Daniella mentioned that social media marketing, especially organic posting and responding, can be difficult in a highly regulated industry such as financial services. Most posts or post replies must be reviewed by a compliance professional for adherence to industry advertising rules. This takes away the immediacy when one must wait two days to respond to a client or prospect on social media. She adds that their regulatory bodies have begun to relax some of those rules because they were written long before social media, which is promising for the future and only continues to highlight social media's importance going forward.

 B2B Space, Targeting the Right Data & Data Sharing:

We moved ahead with the discussion and asked her what she thinks about the significant advertising platforms becoming less effective than they were previously? Daniella says that potentially in her industry, print has been declining, which has been a part of their advertising mix for a long time. She thinks perhaps they've gone too far in that direction because people still like to get mail.

She mostly does trade industry advertising, and those publications are well-targeted. She adds that she wouldn't spend on traditional consumer media because it wouldn't meet her targeting needs. She believes that if one is getting better data, they're getting better attribution.

Daniella says that with the rise of social media, traditional advertising has become less relevant than it used to be.

We asked her opinion on the amount of data one shares daily with advertisers. From a marketer's perspective, Daniella says that the more data, the better. She adds that the more she knows about her prospects, the better she can target relevant messages at the right time. That said, there are concerns over the lack of privacy and how much information various platforms have.
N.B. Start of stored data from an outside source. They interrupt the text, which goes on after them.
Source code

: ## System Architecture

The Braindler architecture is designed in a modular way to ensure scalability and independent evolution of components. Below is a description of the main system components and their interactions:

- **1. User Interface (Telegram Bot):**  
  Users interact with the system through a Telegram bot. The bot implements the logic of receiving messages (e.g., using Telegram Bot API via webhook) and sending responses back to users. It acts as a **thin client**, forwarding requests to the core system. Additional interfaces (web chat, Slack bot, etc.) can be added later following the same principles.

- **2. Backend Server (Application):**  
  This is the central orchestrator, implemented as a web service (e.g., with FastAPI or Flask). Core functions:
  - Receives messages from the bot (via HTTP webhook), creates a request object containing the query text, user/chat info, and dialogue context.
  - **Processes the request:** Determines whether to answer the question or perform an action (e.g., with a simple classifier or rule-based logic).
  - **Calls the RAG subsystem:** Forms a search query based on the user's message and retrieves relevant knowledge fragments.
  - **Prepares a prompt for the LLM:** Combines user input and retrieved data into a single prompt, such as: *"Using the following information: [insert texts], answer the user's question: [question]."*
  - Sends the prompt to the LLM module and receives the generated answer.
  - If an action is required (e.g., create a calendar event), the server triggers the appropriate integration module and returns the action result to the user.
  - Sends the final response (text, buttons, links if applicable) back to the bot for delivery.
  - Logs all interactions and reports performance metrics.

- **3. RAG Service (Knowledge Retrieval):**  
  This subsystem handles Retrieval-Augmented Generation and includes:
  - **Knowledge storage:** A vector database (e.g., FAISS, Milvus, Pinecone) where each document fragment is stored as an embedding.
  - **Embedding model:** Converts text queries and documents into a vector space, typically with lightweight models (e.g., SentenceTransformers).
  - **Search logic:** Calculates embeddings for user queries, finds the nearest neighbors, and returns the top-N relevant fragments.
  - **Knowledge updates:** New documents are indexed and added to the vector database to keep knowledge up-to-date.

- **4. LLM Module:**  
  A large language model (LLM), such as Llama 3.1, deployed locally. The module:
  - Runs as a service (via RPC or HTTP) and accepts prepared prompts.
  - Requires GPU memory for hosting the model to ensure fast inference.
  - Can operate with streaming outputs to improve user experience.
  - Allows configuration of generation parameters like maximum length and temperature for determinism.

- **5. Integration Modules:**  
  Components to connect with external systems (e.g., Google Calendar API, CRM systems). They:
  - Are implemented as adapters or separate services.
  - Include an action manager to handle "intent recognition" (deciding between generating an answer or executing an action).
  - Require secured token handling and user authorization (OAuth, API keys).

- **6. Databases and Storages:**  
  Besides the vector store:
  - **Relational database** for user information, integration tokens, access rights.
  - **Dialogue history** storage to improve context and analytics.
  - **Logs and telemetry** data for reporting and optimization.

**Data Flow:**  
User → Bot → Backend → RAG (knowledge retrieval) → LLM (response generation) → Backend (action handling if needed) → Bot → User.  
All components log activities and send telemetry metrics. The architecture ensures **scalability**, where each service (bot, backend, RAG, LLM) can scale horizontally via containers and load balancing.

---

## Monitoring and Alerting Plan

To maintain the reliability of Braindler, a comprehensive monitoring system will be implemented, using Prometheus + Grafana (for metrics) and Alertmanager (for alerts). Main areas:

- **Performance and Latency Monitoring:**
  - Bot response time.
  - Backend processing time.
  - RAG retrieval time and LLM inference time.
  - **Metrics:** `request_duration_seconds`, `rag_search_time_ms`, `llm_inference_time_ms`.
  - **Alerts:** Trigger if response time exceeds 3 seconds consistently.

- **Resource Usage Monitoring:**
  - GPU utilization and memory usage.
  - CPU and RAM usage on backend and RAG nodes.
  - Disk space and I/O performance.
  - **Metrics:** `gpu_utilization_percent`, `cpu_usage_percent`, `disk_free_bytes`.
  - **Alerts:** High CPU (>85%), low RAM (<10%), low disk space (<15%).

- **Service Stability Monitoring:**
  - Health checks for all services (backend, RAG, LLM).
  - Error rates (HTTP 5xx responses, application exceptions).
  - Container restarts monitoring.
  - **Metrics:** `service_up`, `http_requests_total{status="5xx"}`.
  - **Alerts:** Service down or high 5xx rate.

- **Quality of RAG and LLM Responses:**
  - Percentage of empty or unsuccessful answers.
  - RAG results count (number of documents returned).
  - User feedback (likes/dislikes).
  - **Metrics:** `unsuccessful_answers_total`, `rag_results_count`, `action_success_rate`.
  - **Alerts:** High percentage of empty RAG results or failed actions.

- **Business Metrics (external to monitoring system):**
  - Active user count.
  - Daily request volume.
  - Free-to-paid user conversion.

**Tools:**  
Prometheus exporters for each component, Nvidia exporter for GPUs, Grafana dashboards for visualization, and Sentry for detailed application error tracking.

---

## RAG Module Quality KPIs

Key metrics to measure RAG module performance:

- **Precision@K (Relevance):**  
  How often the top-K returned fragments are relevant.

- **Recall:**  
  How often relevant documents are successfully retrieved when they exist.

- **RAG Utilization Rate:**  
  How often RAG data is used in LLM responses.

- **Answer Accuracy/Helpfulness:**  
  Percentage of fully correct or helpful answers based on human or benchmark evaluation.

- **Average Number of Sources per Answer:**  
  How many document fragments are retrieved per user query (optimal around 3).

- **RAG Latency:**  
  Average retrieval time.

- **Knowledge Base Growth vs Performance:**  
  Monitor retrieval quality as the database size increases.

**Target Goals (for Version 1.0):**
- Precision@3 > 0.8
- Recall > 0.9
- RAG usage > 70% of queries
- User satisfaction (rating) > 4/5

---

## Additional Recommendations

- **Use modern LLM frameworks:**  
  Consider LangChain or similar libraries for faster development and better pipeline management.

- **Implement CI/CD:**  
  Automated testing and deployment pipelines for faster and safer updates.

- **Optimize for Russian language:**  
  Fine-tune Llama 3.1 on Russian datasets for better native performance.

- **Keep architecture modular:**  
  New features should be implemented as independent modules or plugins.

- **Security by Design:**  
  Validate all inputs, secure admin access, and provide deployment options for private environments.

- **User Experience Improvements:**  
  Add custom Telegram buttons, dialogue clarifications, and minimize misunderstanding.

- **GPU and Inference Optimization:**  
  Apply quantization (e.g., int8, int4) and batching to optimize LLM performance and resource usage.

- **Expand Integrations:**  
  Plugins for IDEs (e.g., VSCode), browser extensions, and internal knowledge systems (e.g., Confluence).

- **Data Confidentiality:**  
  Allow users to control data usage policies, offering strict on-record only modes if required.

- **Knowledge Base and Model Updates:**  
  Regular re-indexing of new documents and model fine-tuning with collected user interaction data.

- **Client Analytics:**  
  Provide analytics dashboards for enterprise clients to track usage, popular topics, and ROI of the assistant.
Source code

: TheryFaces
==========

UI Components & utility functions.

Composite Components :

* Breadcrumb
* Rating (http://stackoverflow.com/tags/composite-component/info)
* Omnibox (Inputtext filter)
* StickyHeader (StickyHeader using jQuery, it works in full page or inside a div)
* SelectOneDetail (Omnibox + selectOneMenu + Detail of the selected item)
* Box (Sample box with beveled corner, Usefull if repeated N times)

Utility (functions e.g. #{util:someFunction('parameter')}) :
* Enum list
As a marketer, more data means that you do not send irrelevant messages to people who are not interested in your product or service; and as a consumer on the other end of that, one doesn't want to receive messages that aren't relevant to them. But too much data can make a consumer feel stalked, and you do not want to cross that line.

We moved to our final section, where we asked Daniella the three things she would recommend other marketing leaders to keep in mind in this new economy.

Daniella emphasized that targeting is critically important and that one needs to know as much as possible about their clients and prospects to target well. She then went ahead and recommended marketing automation which makes marketing much more cost-effective. Finally, she suggested that scalable data solutions are essential as they help one ensure that they have the correct information and that data is good, clean, and accurate.